§ **Problem description**
Please give back only the lines below from the one containing "### Georeferencing" to the one containing "## Work Sessions", each repeated word for word, both ends included.

Collected data
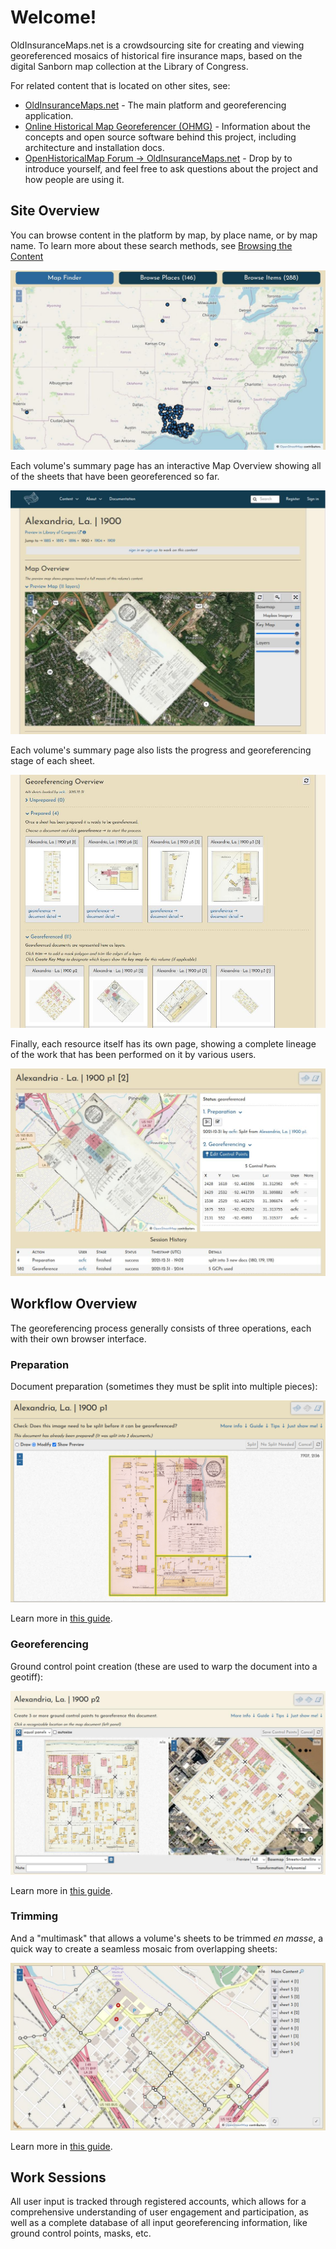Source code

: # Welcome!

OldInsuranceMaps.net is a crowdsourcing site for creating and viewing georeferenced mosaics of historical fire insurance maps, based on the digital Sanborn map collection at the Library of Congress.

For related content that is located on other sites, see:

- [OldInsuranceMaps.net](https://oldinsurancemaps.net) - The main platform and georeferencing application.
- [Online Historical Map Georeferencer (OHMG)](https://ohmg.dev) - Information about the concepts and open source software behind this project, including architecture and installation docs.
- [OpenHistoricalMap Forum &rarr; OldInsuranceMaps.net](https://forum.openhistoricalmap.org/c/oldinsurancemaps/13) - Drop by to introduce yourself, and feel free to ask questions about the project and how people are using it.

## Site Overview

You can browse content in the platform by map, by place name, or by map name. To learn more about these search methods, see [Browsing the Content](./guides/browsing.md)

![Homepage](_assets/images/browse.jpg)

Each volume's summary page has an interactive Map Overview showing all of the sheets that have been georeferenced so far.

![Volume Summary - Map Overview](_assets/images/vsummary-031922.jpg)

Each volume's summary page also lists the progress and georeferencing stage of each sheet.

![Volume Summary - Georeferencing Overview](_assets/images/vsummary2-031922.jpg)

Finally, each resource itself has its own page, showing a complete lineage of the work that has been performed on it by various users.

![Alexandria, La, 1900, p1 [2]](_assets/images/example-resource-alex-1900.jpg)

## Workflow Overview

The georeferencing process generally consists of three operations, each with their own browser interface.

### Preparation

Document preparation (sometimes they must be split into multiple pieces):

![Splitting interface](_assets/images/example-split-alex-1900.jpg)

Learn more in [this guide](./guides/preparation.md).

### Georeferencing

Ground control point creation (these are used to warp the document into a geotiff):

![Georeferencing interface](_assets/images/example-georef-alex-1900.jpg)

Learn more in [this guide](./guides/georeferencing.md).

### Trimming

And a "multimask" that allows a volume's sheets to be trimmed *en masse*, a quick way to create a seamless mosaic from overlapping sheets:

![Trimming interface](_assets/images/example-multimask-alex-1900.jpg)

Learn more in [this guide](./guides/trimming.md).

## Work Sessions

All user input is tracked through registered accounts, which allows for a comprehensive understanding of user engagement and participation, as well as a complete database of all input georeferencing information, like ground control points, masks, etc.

§ **Response**
### Georeferencing

Ground control point creation (these are used to warp the document into a geotiff):

![Georeferencing interface](_assets/images/example-georef-alex-1900.jpg)

Learn more in [this guide](./guides/georeferencing.md).

### Trimming

And a "multimask" that allows a volume's sheets to be trimmed *en masse*, a quick way to create a seamless mosaic from overlapping sheets:

![Trimming interface](_assets/images/example-multimask-alex-1900.jpg)

Learn more in [this guide](./guides/trimming.md).

## Work Sessions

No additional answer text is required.